#### [EXERCISE PROMPT]
What you produce should be an exact transcription of the data, minus any pictures.

#### [RECORDS FOR THIS EXERCISE]
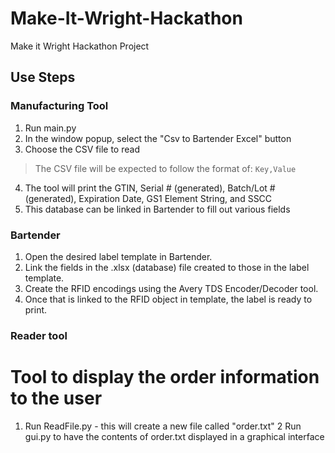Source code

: # Make-It-Wright-Hackathon
Make it Wright Hackathon Project

## Use Steps
### Manufacturing Tool
1. Run main.py
2. In the window popup, select the "Csv to Bartender Excel" button
3. Choose the CSV file to read
> The CSV file will be expected to follow the format of:
```Key,Value```

4. The tool will print the GTIN, Serial # (generated), Batch/Lot # (generated), Expiration Date, GS1 Element String, and SSCC
5. This database can be linked in Bartender to fill out various fields

### Bartender
1. Open the desired label template in Bartender.
2. Link the fields in the .xlsx (database) file created to those in the label template.
3. Create the RFID encodings using the Avery TDS Encoder/Decoder tool.
4. Once that is linked to the RFID object in template, the label is ready to print.

### Reader tool
# Tool to display the order information to the user
1. Run ReadFile.py - this will create a new file called "order.txt"
2 Run gui.py to have the contents of order.txt displayed in a graphical interface
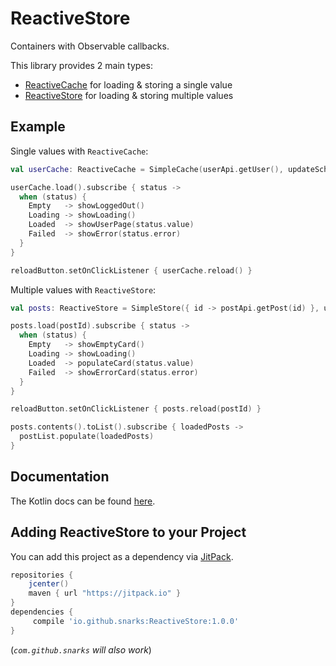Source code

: # ReactiveStore
Containers with Observable callbacks.

This library provides 2 main types:
- [ReactiveCache](https://snarks.github.io/ReactiveStore/kotlin-docs/1.0.0/io.github.snarks.reactivestore.caches/index.html)
  for loading & storing a single value
- [ReactiveStore](https://snarks.github.io/ReactiveStore/kotlin-docs/1.0.0/io.github.snarks.reactivestore.stores/)
  for loading & storing multiple values

## Example
Single values with `ReactiveCache`:
```kotlin
val userCache: ReactiveCache = SimpleCache(userApi.getUser(), updateScheduler = uiScheduler)

userCache.load().subscribe { status ->
  when (status) {
    Empty   -> showLoggedOut()
    Loading -> showLoading()
    Loaded  -> showUserPage(status.value)
    Failed  -> showError(status.error)
  }
}

reloadButton.setOnClickListener { userCache.reload() }
```

Multiple values with `ReactiveStore`:
```kotlin
val posts: ReactiveStore = SimpleStore({ id -> postApi.getPost(id) }, updateScheduler = uiScheduler)

posts.load(postId).subscribe { status ->
  when (status) {
    Empty   -> showEmptyCard()
    Loading -> showLoading()
    Loaded  -> populateCard(status.value)
    Failed  -> showErrorCard(status.error)
  }
}

reloadButton.setOnClickListener { posts.reload(postId) }

posts.contents().toList().subscribe { loadedPosts ->
  postList.populate(loadedPosts)
}
```

## Documentation
The Kotlin docs can be found [here](https://snarks.github.io/ReactiveStore/kotlin-docs/1.0.0/).

## Adding ReactiveStore to your Project
You can add this project as a dependency via [JitPack](https://jitpack.io/).

```gradle
repositories {
    jcenter()
    maven { url "https://jitpack.io" }
}
dependencies {
     compile 'io.github.snarks:ReactiveStore:1.0.0'
}
```
(_`com.github.snarks` will also work_)
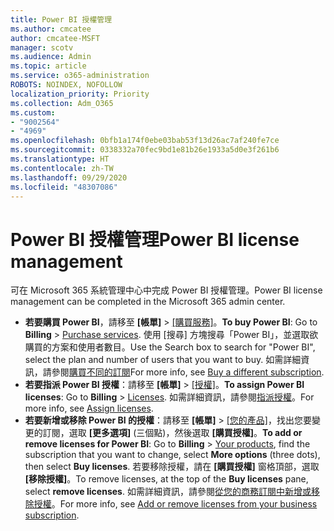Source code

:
 ```yaml
---
title: Power BI 授權管理
ms.author: cmcatee
author: cmcatee-MSFT
manager: scotv
ms.audience: Admin
ms.topic: article
ms.service: o365-administration
ROBOTS: NOINDEX, NOFOLLOW
localization_priority: Priority
ms.collection: Adm_O365
ms.custom:
- "9002564"
- "4969"
ms.openlocfilehash: 0bfb1a174f0ebe03bab53f13d26ac7af240fe7ce
ms.sourcegitcommit: 0338332a70fec9bd1e81b26e1933a5d0e3f261b6
ms.translationtype: HT
ms.contentlocale: zh-TW
ms.lasthandoff: 09/29/2020
ms.locfileid: "48307086"
---
```

# <a name="power-bi-license-management"></a><span data-ttu-id="bc8aa-102">Power BI 授權管理</span><span class="sxs-lookup"><span data-stu-id="bc8aa-102">Power BI license management</span></span>

<span data-ttu-id="bc8aa-103">可在 Microsoft 365 系統管理中心中完成 Power BI 授權管理。</span><span class="sxs-lookup"><span data-stu-id="bc8aa-103">Power BI license management can be completed in the Microsoft 365 admin center.</span></span>

- <span data-ttu-id="bc8aa-104">**若要購買 Power BI**，請移至 **[帳單]** \> [ [購買服務]](https://go.microsoft.com/fwlink/p/?linkid=868433)。</span><span class="sxs-lookup"><span data-stu-id="bc8aa-104">**To buy Power BI**: Go to **Billing** \> [Purchase services](https://go.microsoft.com/fwlink/p/?linkid=868433).</span></span> <span data-ttu-id="bc8aa-105">使用 [搜尋] 方塊搜尋「Power BI」，並選取欲購買的方案和使用者數目。</span><span class="sxs-lookup"><span data-stu-id="bc8aa-105">Use the Search box to search for "Power BI", select the plan and number of users that you want to buy.</span></span> <span data-ttu-id="bc8aa-106">如需詳細資訊，請參閱[購買不同的訂閱](https://docs.microsoft.com/microsoft-365/commerce/try-or-buy-microsoft-365\#buy-a-different-subscription)</span><span class="sxs-lookup"><span data-stu-id="bc8aa-106">For more info, see [Buy a different subscription](https://docs.microsoft.com/microsoft-365/commerce/try-or-buy-microsoft-365\#buy-a-different-subscription).</span></span>
- <span data-ttu-id="bc8aa-107">**若要指派 Power BI 授權**：請移至 **[帳單]** > [[授權]](https://go.microsoft.com/fwlink/p/?linkid=842264)。</span><span class="sxs-lookup"><span data-stu-id="bc8aa-107">**To assign Power BI licenses**: Go to **Billing** > [Licenses](https://go.microsoft.com/fwlink/p/?linkid=842264).</span></span> <span data-ttu-id="bc8aa-108">如需詳細資訊，請參閱[指派授權](https://docs.microsoft.com/microsoft-365/admin/manage/assign-licenses-to-users)。</span><span class="sxs-lookup"><span data-stu-id="bc8aa-108">For more info, see [Assign licenses](https://docs.microsoft.com/microsoft-365/admin/manage/assign-licenses-to-users).</span></span>
- <span data-ttu-id="bc8aa-109">**若要新增或移除 Power BI 的授權**：請移至 **[帳單]** > [[您的產品]](https://go.microsoft.com/fwlink/p/?linkid=842054)，找出您要變更的訂閱，選取 **[更多選項]** (三個點)，然後選取 **[購買授權]**。</span><span class="sxs-lookup"><span data-stu-id="bc8aa-109">**To add or remove licenses for Power BI**: Go to **Billing** > [Your products](https://go.microsoft.com/fwlink/p/?linkid=842054), find the subscription that you want to change, select **More options** (three dots), then select **Buy licenses**.</span></span> <span data-ttu-id="bc8aa-110">若要移除授權，請在 **[購買授權]** 窗格頂部，選取 **[移除授權]**。</span><span class="sxs-lookup"><span data-stu-id="bc8aa-110">To remove licenses, at the top of the **Buy licenses** pane, select **remove licenses**.</span></span> <span data-ttu-id="bc8aa-111">如需詳細資訊，請參閱[從您的商務訂閱中新增或移除授權](https://docs.microsoft.com/microsoft-365/commerce/licenses/buy-licenses#add-or-remove-licenses-for-your-business-subscription)。</span><span class="sxs-lookup"><span data-stu-id="bc8aa-111">For more info, see [Add or remove licenses from your business subscription](https://docs.microsoft.com/microsoft-365/commerce/licenses/buy-licenses#add-or-remove-licenses-for-your-business-subscription).</span></span>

#### [EXERCISE RESULT]
Source code

: # Make-It-Wright-Hackathon
Make it Wright Hackathon Project

## Use Steps
### Manufacturing Tool
1. Run main.py
2. In the window popup, select the "Csv to Bartender Excel" button
3. Choose the CSV file to read
> The CSV file will be expected to follow the format of:
```Key,Value```

4. The tool will print the GTIN, Serial # (generated), Batch/Lot # (generated), Expiration Date, GS1 Element String, and SSCC
5. This database can be linked in Bartender to fill out various fields

### Bartender
1. Open the desired label template in Bartender.
2. Link the fields in the .xlsx (database) file created to those in the label template.
3. Create the RFID encodings using the Avery TDS Encoder/Decoder tool.
4. Once that is linked to the RFID object in template, the label is ready to print.

### Reader tool
# Tool to display the order information to the user
1. Run ReadFile.py - this will create a new file called "order.txt"
2 Run gui.py to have the contents of order.txt displayed in a graphical interface
Source code

: # ReactiveStore
Containers with Observable callbacks.

This library provides 2 main types:
- [ReactiveCache](https://snarks.github.io/ReactiveStore/kotlin-docs/1.0.0/io.github.snarks.reactivestore.caches/index.html)
  for loading & storing a single value
- [ReactiveStore](https://snarks.github.io/ReactiveStore/kotlin-docs/1.0.0/io.github.snarks.reactivestore.stores/)
  for loading & storing multiple values

## Example
Single values with `ReactiveCache`:
```kotlin
val userCache: ReactiveCache = SimpleCache(userApi.getUser(), updateScheduler = uiScheduler)

userCache.load().subscribe { status ->
  when (status) {
    Empty   -> showLoggedOut()
    Loading -> showLoading()
    Loaded  -> showUserPage(status.value)
    Failed  -> showError(status.error)
  }
}

reloadButton.setOnClickListener { userCache.reload() }
```

Multiple values with `ReactiveStore`:
```kotlin
val posts: ReactiveStore = SimpleStore({ id -> postApi.getPost(id) }, updateScheduler = uiScheduler)

posts.load(postId).subscribe { status ->
  when (status) {
    Empty   -> showEmptyCard()
    Loading -> showLoading()
    Loaded  -> populateCard(status.value)
    Failed  -> showErrorCard(status.error)
  }
}

reloadButton.setOnClickListener { posts.reload(postId) }

posts.contents().toList().subscribe { loadedPosts ->
  postList.populate(loadedPosts)
}
```

## Documentation
The Kotlin docs can be found [here](https://snarks.github.io/ReactiveStore/kotlin-docs/1.0.0/).

## Adding ReactiveStore to your Project
You can add this project as a dependency via [JitPack](https://jitpack.io/).

```gradle
repositories {
    jcenter()
    maven { url "https://jitpack.io" }
}
dependencies {
     compile 'io.github.snarks:ReactiveStore:1.0.0'
}
```
(_`com.github.snarks` will also work_)
Source code

:
 ```yaml
---
title: Power BI 授權管理
ms.author: cmcatee
author: cmcatee-MSFT
manager: scotv
ms.audience: Admin
ms.topic: article
ms.service: o365-administration
ROBOTS: NOINDEX, NOFOLLOW
localization_priority: Priority
ms.collection: Adm_O365
ms.custom:
- "9002564"
- "4969"
ms.openlocfilehash: 0bfb1a174f0ebe03bab53f13d26ac7af240fe7ce
ms.sourcegitcommit: 0338332a70fec9bd1e81b26e1933a5d0e3f261b6
ms.translationtype: HT
ms.contentlocale: zh-TW
ms.lasthandoff: 09/29/2020
ms.locfileid: "48307086"
---
```

# <a name="power-bi-license-management"></a><span data-ttu-id="bc8aa-102">Power BI 授權管理</span><span class="sxs-lookup"><span data-stu-id="bc8aa-102">Power BI license management</span></span>

<span data-ttu-id="bc8aa-103">可在 Microsoft 365 系統管理中心中完成 Power BI 授權管理。</span><span class="sxs-lookup"><span data-stu-id="bc8aa-103">Power BI license management can be completed in the Microsoft 365 admin center.</span></span>

- <span data-ttu-id="bc8aa-104">**若要購買 Power BI**，請移至 **[帳單]** \> [ [購買服務]](https://go.microsoft.com/fwlink/p/?linkid=868433)。</span><span class="sxs-lookup"><span data-stu-id="bc8aa-104">**To buy Power BI**: Go to **Billing** \> [Purchase services](https://go.microsoft.com/fwlink/p/?linkid=868433).</span></span> <span data-ttu-id="bc8aa-105">使用 [搜尋] 方塊搜尋「Power BI」，並選取欲購買的方案和使用者數目。</span><span class="sxs-lookup"><span data-stu-id="bc8aa-105">Use the Search box to search for "Power BI", select the plan and number of users that you want to buy.</span></span> <span data-ttu-id="bc8aa-106">如需詳細資訊，請參閱[購買不同的訂閱](https://docs.microsoft.com/microsoft-365/commerce/try-or-buy-microsoft-365\#buy-a-different-subscription)</span><span class="sxs-lookup"><span data-stu-id="bc8aa-106">For more info, see [Buy a different subscription](https://docs.microsoft.com/microsoft-365/commerce/try-or-buy-microsoft-365\#buy-a-different-subscription).</span></span>
- <span data-ttu-id="bc8aa-107">**若要指派 Power BI 授權**：請移至 **[帳單]** > [[授權]](https://go.microsoft.com/fwlink/p/?linkid=842264)。</span><span class="sxs-lookup"><span data-stu-id="bc8aa-107">**To assign Power BI licenses**: Go to **Billing** > [Licenses](https://go.microsoft.com/fwlink/p/?linkid=842264).</span></span> <span data-ttu-id="bc8aa-108">如需詳細資訊，請參閱[指派授權](https://docs.microsoft.com/microsoft-365/admin/manage/assign-licenses-to-users)。</span><span class="sxs-lookup"><span data-stu-id="bc8aa-108">For more info, see [Assign licenses](https://docs.microsoft.com/microsoft-365/admin/manage/assign-licenses-to-users).</span></span>
- <span data-ttu-id="bc8aa-109">**若要新增或移除 Power BI 的授權**：請移至 **[帳單]** > [[您的產品]](https://go.microsoft.com/fwlink/p/?linkid=842054)，找出您要變更的訂閱，選取 **[更多選項]** (三個點)，然後選取 **[購買授權]**。</span><span class="sxs-lookup"><span data-stu-id="bc8aa-109">**To add or remove licenses for Power BI**: Go to **Billing** > [Your products](https://go.microsoft.com/fwlink/p/?linkid=842054), find the subscription that you want to change, select **More options** (three dots), then select **Buy licenses**.</span></span> <span data-ttu-id="bc8aa-110">若要移除授權，請在 **[購買授權]** 窗格頂部，選取 **[移除授權]**。</span><span class="sxs-lookup"><span data-stu-id="bc8aa-110">To remove licenses, at the top of the **Buy licenses** pane, select **remove licenses**.</span></span> <span data-ttu-id="bc8aa-111">如需詳細資訊，請參閱[從您的商務訂閱中新增或移除授權](https://docs.microsoft.com/microsoft-365/commerce/licenses/buy-licenses#add-or-remove-licenses-for-your-business-subscription)。</span><span class="sxs-lookup"><span data-stu-id="bc8aa-111">For more info, see [Add or remove licenses from your business subscription](https://docs.microsoft.com/microsoft-365/commerce/licenses/buy-licenses#add-or-remove-licenses-for-your-business-subscription).</span></span>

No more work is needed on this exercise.